[Data supplied]:

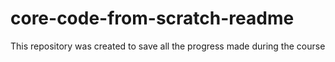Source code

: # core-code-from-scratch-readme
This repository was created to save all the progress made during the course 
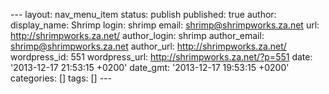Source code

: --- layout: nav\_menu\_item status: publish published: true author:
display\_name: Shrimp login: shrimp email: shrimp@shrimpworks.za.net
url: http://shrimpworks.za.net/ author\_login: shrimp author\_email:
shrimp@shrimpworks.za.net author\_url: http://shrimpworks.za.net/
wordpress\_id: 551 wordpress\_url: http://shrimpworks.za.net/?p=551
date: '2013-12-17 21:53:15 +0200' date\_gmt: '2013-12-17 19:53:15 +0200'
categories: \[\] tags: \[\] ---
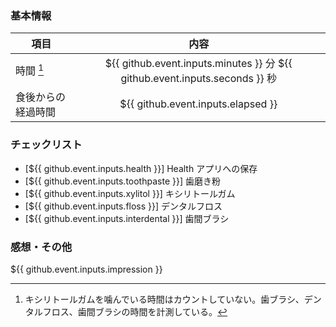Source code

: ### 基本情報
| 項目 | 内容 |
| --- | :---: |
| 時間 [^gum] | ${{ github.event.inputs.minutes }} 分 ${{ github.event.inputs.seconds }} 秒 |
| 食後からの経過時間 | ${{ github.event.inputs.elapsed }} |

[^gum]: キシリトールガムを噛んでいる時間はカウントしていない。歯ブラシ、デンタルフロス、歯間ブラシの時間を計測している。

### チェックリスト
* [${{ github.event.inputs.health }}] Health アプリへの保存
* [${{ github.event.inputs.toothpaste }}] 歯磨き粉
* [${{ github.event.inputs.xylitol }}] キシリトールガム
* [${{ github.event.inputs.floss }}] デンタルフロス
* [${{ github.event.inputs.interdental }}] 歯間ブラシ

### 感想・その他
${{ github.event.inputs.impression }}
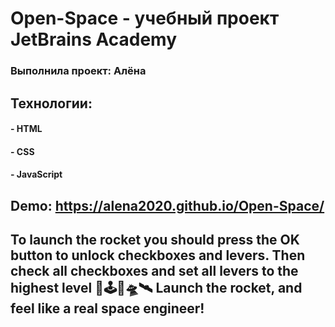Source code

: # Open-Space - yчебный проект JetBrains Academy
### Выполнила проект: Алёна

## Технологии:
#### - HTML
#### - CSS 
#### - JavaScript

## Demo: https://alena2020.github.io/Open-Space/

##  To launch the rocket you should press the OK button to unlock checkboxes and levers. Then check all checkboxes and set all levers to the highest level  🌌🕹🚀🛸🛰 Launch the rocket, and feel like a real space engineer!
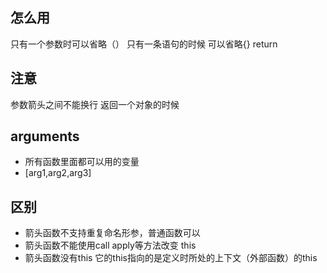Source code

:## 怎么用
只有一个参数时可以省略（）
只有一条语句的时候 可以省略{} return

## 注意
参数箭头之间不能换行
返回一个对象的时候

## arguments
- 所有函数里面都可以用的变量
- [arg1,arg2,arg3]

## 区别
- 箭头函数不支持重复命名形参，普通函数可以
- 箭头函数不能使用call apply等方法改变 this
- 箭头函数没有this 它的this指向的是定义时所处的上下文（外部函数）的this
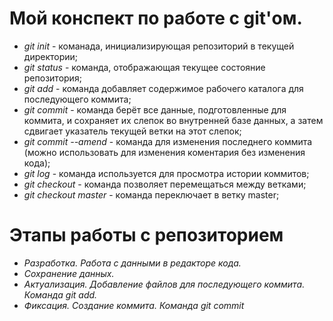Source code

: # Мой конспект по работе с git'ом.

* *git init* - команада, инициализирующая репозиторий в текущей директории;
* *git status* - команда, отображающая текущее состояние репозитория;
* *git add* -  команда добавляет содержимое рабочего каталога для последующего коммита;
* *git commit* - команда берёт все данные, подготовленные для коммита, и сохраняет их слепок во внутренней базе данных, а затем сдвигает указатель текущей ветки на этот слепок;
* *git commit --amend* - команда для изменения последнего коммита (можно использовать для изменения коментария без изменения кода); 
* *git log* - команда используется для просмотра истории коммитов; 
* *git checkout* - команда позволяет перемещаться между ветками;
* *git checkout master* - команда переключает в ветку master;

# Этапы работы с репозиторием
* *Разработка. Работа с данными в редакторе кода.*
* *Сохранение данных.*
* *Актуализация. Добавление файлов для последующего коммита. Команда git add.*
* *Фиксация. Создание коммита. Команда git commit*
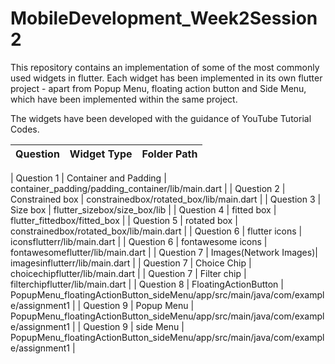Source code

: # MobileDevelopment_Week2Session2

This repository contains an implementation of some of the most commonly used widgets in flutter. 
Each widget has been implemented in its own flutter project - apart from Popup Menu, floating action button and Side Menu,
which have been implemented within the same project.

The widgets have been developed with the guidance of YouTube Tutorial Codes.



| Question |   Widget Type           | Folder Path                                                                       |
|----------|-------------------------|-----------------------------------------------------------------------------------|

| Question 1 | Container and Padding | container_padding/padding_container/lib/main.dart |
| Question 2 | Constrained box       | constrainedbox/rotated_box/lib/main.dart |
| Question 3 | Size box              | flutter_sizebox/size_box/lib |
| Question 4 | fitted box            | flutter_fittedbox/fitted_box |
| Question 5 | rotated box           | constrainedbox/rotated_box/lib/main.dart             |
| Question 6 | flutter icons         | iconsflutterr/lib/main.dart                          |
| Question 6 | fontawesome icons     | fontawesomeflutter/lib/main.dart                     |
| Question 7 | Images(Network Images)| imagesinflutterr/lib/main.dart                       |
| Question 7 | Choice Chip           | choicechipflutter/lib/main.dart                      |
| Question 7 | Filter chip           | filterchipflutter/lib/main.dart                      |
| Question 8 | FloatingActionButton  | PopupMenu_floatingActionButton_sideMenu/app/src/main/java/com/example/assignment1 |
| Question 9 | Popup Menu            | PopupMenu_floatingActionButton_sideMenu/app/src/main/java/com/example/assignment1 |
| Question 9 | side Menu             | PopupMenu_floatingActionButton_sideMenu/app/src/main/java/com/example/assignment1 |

[What you will do]: Starting with the line with "The widgets have" above and going on through the line with "6 | fontawesome", transcribe every line exactly, both ends included, and add nothing.

[Final answer]:
The widgets have been developed with the guidance of YouTube Tutorial Codes.



| Question |   Widget Type           | Folder Path                                                                       |
|----------|-------------------------|-----------------------------------------------------------------------------------|

| Question 1 | Container and Padding | container_padding/padding_container/lib/main.dart |
| Question 2 | Constrained box       | constrainedbox/rotated_box/lib/main.dart |
| Question 3 | Size box              | flutter_sizebox/size_box/lib |
| Question 4 | fitted box            | flutter_fittedbox/fitted_box |
| Question 5 | rotated box           | constrainedbox/rotated_box/lib/main.dart             |
| Question 6 | flutter icons         | iconsflutterr/lib/main.dart                          |
| Question 6 | fontawesome icons     | fontawesomeflutter/lib/main.dart                     |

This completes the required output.